In May 1958, a course that resulted in the policy of the "great leap forward" and "communization" (1958–1966) was proclaimed, leading to the Cultural Revolution (1966–1976). The idea of the Cultural Revolution was to preserve Chinese communism by purging remnants of capitalist and traditional elements from Chinese society.
In December 1978, the course was redirected to a socialist market economy, that combined features of two systems: planned-distribution system and market system with mass attraction of foreign investment, greater economic independence of enterprises, reducing the share of the public sector in the economy, opening free economic zones, overcoming poverty, and developing science and technology.
By the early 1990s, China managed to solve completely the issue of providing the population with food, to develop high rates of GDP growth and industrial production, and to raise people’s living standards.
Officially, the post of President of the People's Republic of China was restored in 1982, before that, the country and the party had usually been led by the chairmen of the Central Military Council of the CCP Central Committee.
Thus, the Presidents of the People's Republic of China were:
- Mao Zedong (20 March 1943 – 9 September 1976) – the creator and the first President of the People's Republic of China, the main theorist of Maoism, an outstanding leader and revolutionary.
- Liu Shaoqi (28 April 1959 – 11 October 1968) – the second President of the People's Republic of China, officially recognized as the heir of Mao Zedong, a prominent Communist figure.
- Dong Biwu (31 October 1968 – 17 January 1975) – one of the founders of the Communist Party of China.
- Soong Ching-ling (the Vice President of the PRC, 31 October 1968 – 24 February 1972) – founder of the Chinese League of Human Rights, Honorary Chairman of the All-China Federation of Women, holds the status of Honorary President of the People's Republic of China, awarded to her shortly before death.
- Li Xiannian (18 June 1983 – 8 April 1988) – Honorary Chairman of the Foundation for the Development of the Poorest Regions of China, an active political figure.
- Yang Shangkun (8 April 1988 – 27 March 1993) – political figure, former CCP leader, one of the"Eight Immortals of the CCP".
- Jiang Zemin (27 March 1993 – 15 March 2003) – party worker and political leader, brought the Chinese economy to the seventh place in the world, strengthened the country's economic and military potential.

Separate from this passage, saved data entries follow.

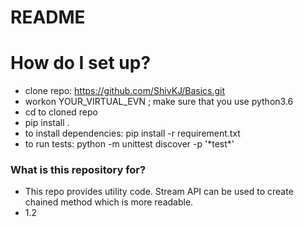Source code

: # README #

# How do I set up? #
* clone repo: https://github.com/ShivKJ/Basics.git 
* workon YOUR_VIRTUAL_EVN ; make sure that you use python3.6
* cd to cloned repo
* pip install .
* to install dependencies: pip install -r requirement.txt
* to run tests: python -m unittest discover -p '\*test\*'

### What is this repository for? ###

* This repo provides utility code. Stream API can be used to create chained method which is more readable.
* 1.2

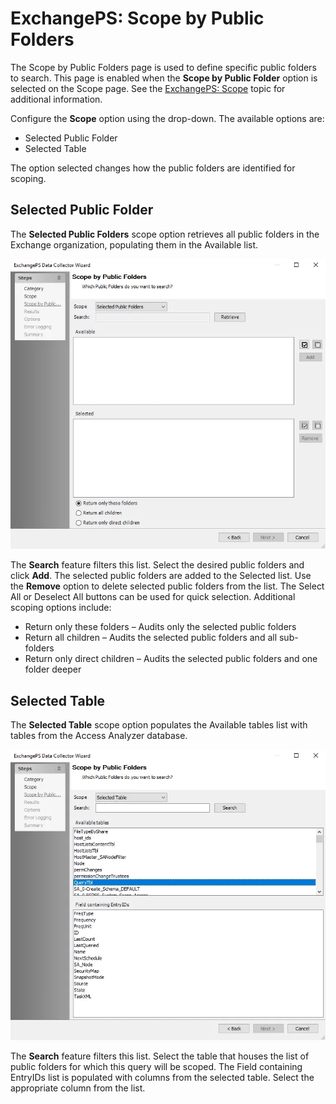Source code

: # ExchangePS: Scope by Public Folders

The Scope by Public Folders page is used to define specific public folders to search. This page is
enabled when the **Scope by Public Folder** option is selected on the Scope page. See the
[ExchangePS: Scope](scope.md) topic for additional information.

Configure the **Scope** option using the drop-down. The available options are:

- Selected Public Folder
- Selected Table

The option selected changes how the public folders are identified for scoping.

## Selected Public Folder

The **Selected Public Folders** scope option retrieves all public folders in the Exchange
organization, populating them in the Available list.

![ExchangePS Data Collector Wizard Scope by Public Folders page with Selected Public Folders option](../../../../../../static/img/product_docs/accessanalyzer/enterpriseauditor/admin/datacollector/exchangeps/scopepublicfolders.webp)

The **Search** feature filters this list. Select the desired public folders and click **Add**. The
selected public folders are added to the Selected list. Use the **Remove** option to delete selected
public folders from the list. The Select All or Deselect All buttons can be used for quick
selection. Additional scoping options include:

- Return only these folders – Audits only the selected public folders
- Return all children – Audits the selected public folders and all sub-folders
- Return only direct children – Audits the selected public folders and one folder deeper

## Selected Table

The **Selected Table** scope option populates the Available tables list with tables from the Access
Analyzer database.

![ExchangePS Data Collector Wizard Scope by Public Folders page with Selected Table option](../../../../../../static/img/product_docs/accessanalyzer/enterpriseauditor/admin/datacollector/exchangeps/scopepublicfoldersselectedtable.webp)

The **Search** feature filters this list. Select the table that houses the list of public folders
for which this query will be scoped. The Field containing EntryIDs list is populated with columns
from the selected table. Select the appropriate column from the list.
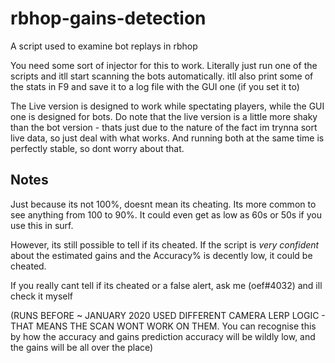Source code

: # rbhop-gains-detection
A script used to examine bot replays in rbhop

You need some sort of injector for this to work. Literally just run one of the scripts and itll start scanning the bots automatically.
itll also print some of the stats in F9 and save it to a log file with the GUI one (if you set it to)

The Live version is designed to work while spectating players, while the GUI one is designed for bots. Do note that the live version is a little more shaky than the bot version - thats just due to the nature of the fact im trynna sort live data, so just deal with what works. And running both at the same time is perfectly stable, so dont worry about that.

## Notes
Just because its not 100%, doesnt mean its cheating. Its more common to see anything from 100 to 90%. It could even get as low as 60s or 50s if you use this in surf.

However, its still possible to tell if its cheated. If the script is *very confident* about the estimated gains and the Accuracy% is decently low, it could be cheated.

If you really cant tell if its cheated or a false alert, ask me (oef#4032) and ill check it myself

(RUNS BEFORE ~ JANUARY 2020 USED DIFFERENT CAMERA LERP LOGIC - THAT MEANS THE SCAN WONT WORK ON THEM.
You can recognise this by how the accuracy and gains prediction accuracy will be wildly low, and the gains will be all over the place)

- Hu Jintao (15 March 2003 – 14 March 2013) – strengthened China's status as an economic superpower, introduced the concept of "Eight virtues and eight vices".
- Xi Jinping (14 March 2013 – present time) – political and party leader, took large-scale measures to strengthen party discipline and ensure internal unity, strengthened the ideological discourse, advocates a firmer foreign policy.
The Constitution of the People's Republic of China provides for a three-stage administrative division of the country into provinces, counties and townships. In fact, there are five levels of local government in the PRC: province, district, county, township, and village. The administrative division of Taiwan is similar to the division of the People's Republic of China; there is no division into provinces or districts.
There are 34 administrative divisions in the PRC, including 23 provinces (one of them (Taiwan) has an uncertain political status), 5 autonomous regions, 4 cities of central subordination and 2 special administrative regions.
According to statistics, in 2017 the total number of administrative divisions is 43,104. These include 44 provincial-level units, 349 district-level units, 2,847 county-level units, and 39,864 township-level units.